What is expected
Each line that contains the word "input" is to be copied from the records below.

===== Data for processing =====

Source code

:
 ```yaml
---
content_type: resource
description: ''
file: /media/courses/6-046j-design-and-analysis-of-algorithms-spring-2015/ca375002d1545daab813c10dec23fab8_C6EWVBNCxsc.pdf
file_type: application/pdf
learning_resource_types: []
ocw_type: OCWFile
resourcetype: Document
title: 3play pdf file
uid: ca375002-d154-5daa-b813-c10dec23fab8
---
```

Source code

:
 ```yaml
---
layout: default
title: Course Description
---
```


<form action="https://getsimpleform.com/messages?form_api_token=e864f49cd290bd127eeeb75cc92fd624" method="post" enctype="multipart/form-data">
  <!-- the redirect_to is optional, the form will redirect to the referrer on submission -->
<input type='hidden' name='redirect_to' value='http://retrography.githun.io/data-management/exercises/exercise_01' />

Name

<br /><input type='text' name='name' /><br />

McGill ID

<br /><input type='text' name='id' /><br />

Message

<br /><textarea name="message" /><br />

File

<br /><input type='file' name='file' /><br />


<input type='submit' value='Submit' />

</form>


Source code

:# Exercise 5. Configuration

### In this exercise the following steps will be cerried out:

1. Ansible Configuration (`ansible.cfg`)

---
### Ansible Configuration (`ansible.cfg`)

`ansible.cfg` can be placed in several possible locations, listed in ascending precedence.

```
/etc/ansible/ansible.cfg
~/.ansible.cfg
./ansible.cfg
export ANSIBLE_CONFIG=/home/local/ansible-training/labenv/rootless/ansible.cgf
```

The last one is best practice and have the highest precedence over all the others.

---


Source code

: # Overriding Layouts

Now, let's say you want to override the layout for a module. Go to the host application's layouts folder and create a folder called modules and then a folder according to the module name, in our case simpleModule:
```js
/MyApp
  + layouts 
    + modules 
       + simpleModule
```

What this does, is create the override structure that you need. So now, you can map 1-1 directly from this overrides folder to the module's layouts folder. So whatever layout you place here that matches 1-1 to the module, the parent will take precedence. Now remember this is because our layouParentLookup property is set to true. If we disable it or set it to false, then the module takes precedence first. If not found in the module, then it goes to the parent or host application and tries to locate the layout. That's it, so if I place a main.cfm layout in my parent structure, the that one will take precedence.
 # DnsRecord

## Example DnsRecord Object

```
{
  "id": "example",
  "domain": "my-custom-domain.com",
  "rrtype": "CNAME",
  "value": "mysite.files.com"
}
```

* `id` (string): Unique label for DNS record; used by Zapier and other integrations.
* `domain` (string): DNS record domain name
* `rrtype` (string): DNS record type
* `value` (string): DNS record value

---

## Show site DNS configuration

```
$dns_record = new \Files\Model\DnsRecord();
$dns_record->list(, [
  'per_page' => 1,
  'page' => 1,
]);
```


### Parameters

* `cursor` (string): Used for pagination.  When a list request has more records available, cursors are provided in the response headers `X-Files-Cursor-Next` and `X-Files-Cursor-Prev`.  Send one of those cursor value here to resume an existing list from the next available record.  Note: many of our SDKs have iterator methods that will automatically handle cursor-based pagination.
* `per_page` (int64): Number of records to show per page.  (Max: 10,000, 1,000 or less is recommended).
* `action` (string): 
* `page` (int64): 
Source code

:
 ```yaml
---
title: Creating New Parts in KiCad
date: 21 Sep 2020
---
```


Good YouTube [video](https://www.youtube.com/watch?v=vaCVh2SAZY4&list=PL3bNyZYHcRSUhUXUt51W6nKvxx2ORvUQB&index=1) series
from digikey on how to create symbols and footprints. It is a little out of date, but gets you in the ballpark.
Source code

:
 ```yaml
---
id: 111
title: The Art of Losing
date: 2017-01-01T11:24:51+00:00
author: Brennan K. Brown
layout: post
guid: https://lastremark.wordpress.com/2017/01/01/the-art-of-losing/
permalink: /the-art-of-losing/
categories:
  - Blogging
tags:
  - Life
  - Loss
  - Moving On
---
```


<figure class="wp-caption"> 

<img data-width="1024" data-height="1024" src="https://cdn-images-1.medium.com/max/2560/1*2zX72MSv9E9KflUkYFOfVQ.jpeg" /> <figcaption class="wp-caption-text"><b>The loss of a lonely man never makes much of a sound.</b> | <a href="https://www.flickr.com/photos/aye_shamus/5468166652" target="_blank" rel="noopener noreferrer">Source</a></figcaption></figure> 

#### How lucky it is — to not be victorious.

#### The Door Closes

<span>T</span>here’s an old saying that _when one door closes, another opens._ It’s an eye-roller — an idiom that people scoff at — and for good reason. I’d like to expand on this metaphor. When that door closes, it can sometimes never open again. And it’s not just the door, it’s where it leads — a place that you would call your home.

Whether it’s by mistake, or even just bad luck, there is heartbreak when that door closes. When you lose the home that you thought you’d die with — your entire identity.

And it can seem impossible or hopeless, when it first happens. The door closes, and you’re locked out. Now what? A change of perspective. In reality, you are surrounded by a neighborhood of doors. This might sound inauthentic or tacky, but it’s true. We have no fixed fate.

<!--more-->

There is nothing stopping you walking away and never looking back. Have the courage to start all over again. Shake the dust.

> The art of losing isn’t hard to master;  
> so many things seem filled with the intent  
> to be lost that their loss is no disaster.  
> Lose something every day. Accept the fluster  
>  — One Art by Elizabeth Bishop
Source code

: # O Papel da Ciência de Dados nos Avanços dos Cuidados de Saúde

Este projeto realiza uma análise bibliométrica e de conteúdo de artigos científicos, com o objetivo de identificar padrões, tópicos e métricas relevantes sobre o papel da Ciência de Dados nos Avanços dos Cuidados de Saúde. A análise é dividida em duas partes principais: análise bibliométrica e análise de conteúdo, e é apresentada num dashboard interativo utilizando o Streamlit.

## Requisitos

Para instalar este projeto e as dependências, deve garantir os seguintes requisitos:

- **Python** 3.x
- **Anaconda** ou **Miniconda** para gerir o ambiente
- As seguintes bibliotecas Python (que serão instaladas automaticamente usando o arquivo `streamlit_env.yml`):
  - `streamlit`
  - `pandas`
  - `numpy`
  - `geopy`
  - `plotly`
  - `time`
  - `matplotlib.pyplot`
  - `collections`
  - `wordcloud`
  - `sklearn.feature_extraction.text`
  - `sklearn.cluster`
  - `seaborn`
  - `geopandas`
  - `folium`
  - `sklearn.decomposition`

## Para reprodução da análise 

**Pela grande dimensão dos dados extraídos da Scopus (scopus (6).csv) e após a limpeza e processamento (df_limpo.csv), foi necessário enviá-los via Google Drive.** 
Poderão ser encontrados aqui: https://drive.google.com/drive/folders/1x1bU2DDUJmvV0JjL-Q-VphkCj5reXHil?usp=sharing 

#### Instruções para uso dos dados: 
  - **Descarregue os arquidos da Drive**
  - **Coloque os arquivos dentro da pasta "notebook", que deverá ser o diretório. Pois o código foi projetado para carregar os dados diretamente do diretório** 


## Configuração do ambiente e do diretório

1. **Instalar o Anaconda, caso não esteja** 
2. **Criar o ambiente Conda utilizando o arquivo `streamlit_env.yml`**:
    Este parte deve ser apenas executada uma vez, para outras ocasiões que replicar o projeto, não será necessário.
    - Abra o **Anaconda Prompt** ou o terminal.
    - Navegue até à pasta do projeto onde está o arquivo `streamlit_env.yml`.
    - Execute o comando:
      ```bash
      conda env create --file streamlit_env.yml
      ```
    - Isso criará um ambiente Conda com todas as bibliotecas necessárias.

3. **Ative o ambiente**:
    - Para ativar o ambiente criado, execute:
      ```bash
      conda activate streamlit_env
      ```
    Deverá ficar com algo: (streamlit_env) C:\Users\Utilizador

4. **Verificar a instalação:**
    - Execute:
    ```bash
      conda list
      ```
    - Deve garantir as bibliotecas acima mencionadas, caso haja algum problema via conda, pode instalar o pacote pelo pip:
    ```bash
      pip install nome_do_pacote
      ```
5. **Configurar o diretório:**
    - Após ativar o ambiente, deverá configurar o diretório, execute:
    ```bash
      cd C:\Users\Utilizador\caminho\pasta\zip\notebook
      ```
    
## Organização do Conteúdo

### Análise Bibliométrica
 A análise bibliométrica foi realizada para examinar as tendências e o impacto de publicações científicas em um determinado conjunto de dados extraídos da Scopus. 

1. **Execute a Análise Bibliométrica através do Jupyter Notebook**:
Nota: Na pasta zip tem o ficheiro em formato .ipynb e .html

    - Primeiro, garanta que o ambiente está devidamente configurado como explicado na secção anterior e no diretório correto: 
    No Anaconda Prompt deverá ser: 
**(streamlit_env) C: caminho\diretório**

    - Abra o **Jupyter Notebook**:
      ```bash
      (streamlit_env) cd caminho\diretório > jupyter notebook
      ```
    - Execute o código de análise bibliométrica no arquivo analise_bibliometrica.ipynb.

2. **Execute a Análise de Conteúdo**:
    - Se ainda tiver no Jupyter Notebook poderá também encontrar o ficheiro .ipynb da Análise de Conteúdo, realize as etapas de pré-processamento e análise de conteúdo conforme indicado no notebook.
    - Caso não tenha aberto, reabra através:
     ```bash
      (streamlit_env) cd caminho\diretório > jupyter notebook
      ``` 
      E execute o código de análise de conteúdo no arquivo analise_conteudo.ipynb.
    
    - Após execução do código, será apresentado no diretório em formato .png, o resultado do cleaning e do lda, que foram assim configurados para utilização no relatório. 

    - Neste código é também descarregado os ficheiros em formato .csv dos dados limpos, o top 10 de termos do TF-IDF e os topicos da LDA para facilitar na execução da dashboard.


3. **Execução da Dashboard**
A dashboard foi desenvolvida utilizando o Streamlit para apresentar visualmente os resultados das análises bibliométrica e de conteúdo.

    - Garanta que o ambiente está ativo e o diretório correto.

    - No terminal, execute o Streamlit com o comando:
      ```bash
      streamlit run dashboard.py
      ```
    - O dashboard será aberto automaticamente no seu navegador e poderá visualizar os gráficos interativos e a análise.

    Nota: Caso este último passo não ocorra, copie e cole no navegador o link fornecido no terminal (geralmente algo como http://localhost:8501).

=====

Reply
<input type='hidden' name='redirect_to' value='http://retrography.githun.io/data-management/exercises/exercise_01' />
<br /><input type='text' name='name' /><br />
<br /><input type='text' name='id' /><br />
<br /><input type='file' name='file' /><br />
<input type='submit' value='Submit' />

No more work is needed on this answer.